Clare (Aisling Franciosi) is an Irish convict in 1825 Tasmania, recently released but still under the charge of British army officer Hawkins (Sam Claflin). When he and his men flee after committing a terrible act of violence against Clare and her family, she reluctantly enlists an Aboriginal tracker, Billy (Baykali Ganambarr) to guide her across the wilderness in their pursuit, with nothing but vengeance on her scarred mind. An unforgiving landscape makes for a rough, punishing journey for all involved, one that lends itself not to clean, concise plotting and scenes of catharsis and resolution, but to frustration, to deflating repetition, to arcs that are elongated far past their expected end and arcs that are dispensed with in swift, cruel cuts. Kent’s film seems to send a message to those who would see her career take an easier path to success – true fulfilment is achieved not by capitulating to what others desire for you, but by doggedly following your own aims at whatever cost. Early and often, The Nightingale moves forward in sluggish stupor or in sudden jolts, a disarming and callous reminder that what you may expect from this story, or from Kent herself, is irrelevant when set against what this story requires of itself.
There are no easy solutions here to any struggle, and as Clare’s quest undergoes setback after setback, as one struggle falls away, several more rise to take their place. To know one’s own place appears to be the only answer to finding something even close to contentedness, though even that is beset by unlimited struggle, and Clare’s own place is a wretched, charred spot in the wake of the trauma she’s experienced. Revenge will not save her, and she seems to know that, but hers is not a conscious choice. It’s a duty, a mark of respect for the hope that she’s lost, the only thing that kept her moving forward then, now driving her forward in a furious cross-country sprint. She’ll endure anything, for she already has; she’ll force Billy to endure anything too, though their shared torment at the hands of British men will gradually come to complicate their prescribed relationship. Clare knows no better than to bully this young black man, though it’s an indication of Kent’s intelligence as a writer that she neither condemns this character for her flaws nor supplies her with crass redemption as her attitudes soften.

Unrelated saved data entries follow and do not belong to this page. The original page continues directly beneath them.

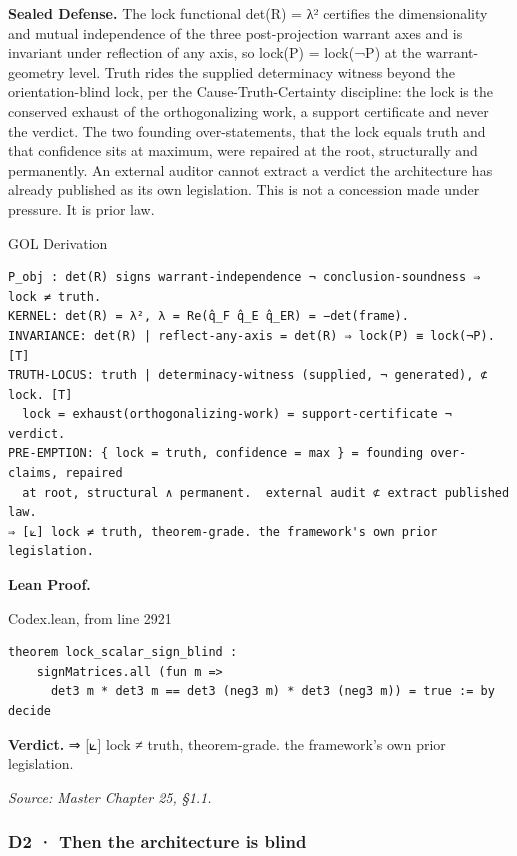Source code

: \documentclass[10pt,twocolumn]{article}
\begin{document}
\textbf{Sealed Defense.} The lock functional det(R) = λ² certifies the
dimensionality and mutual independence of the three post-projection
warrant axes and is invariant under reflection of any axis, so lock(P) =
lock(¬P) at the warrant-geometry level. Truth rides the supplied
determinacy witness beyond the orientation-blind lock, per the
Cause-Truth-Certainty discipline: the lock is the conserved exhaust of
the orthogonalizing work, a support certificate and never the verdict.
The two founding over-statements, that the lock equals truth and that
confidence sits at maximum, were repaired at the root, structurally and
permanently. An external auditor cannot extract a verdict the
architecture has already published as its own legislation. This is not a
concession made under pressure. It is prior law.

\begin{golbox}{GOL Derivation}
\begin{lstlisting}[style=golv]
P_obj : det(R) signs warrant-independence ¬ conclusion-soundness ⇒ lock ≠ truth.
KERNEL: det(R) = λ², λ = Re(q̂_F q̂_E q̂_ER) = −det(frame).
INVARIANCE: det(R) | reflect-any-axis = det(R) ⇒ lock(P) ≡ lock(¬P). [T]
TRUTH-LOCUS: truth | determinacy-witness (supplied, ¬ generated), ⊄ lock. [T]
  lock = exhaust(orthogonalizing-work) = support-certificate ¬ verdict.
PRE-EMPTION: { lock = truth, confidence = max } = founding over-claims, repaired
  at root, structural ∧ permanent.  external audit ⊄ extract published law.
⇒ [⟀] lock ≠ truth, theorem-grade. the framework's own prior legislation.
\end{lstlisting}
\end{golbox}

\textbf{Lean Proof.}

\begin{leanexcerpt}{Codex.lean, from line 2921}
\begin{lstlisting}[style=leanx,firstnumber=2921]
theorem lock_scalar_sign_blind :
    signMatrices.all (fun m =>
      det3 m * det3 m == det3 (neg3 m) * det3 (neg3 m)) = true := by decide
\end{lstlisting}
\end{leanexcerpt}

\textbf{Verdict.} ⇒ {[}⟀{]} lock ≠ truth, theorem-grade. the framework's
own prior legislation.

\emph{Source: Master Chapter 25, §1.1.}

\hypertarget{d2-then-the-architecture-is-blind}{%
\subsubsection{D2 · Then the architecture is
blind}\label{d2-then-the-architecture-is-blind}}
\end{document}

Franciosi is tender and frightening as Clare, a woman stripped bare to her fundamental emotional drives, unable to prevent them from flailing wildly at whatever, or whoever, crosses her path. She keeps her portrayal anchored by a vivid sense of who this woman is, settling each of those intense emotions within a firm character foundation. Ganambarr’s Billy is somewhat bemused by all this crazy white silliness, though his existence is one of similar extremes, and he’s incredibly expressive in the part with apparently minimal effort. Such complex figures make The Nightingale a highly rewarding watch, even as it feels like your hopes and expectations of it are constantly being thwarted. Like The Babadook, this story situates two damaged souls in the midst of a punishing genre picture, and tests them to their limits, exploring the fullest breadth of what they can express and of what that picture can achieve. It’s a rocky path that Kent has set herself along, but it’s the bumps in the road that produce the biggest responses. May that rocky path stretch on forever!
This review is from the Sundance London Film Festival. The Nightingale will be released on August 2nd by IFC Films.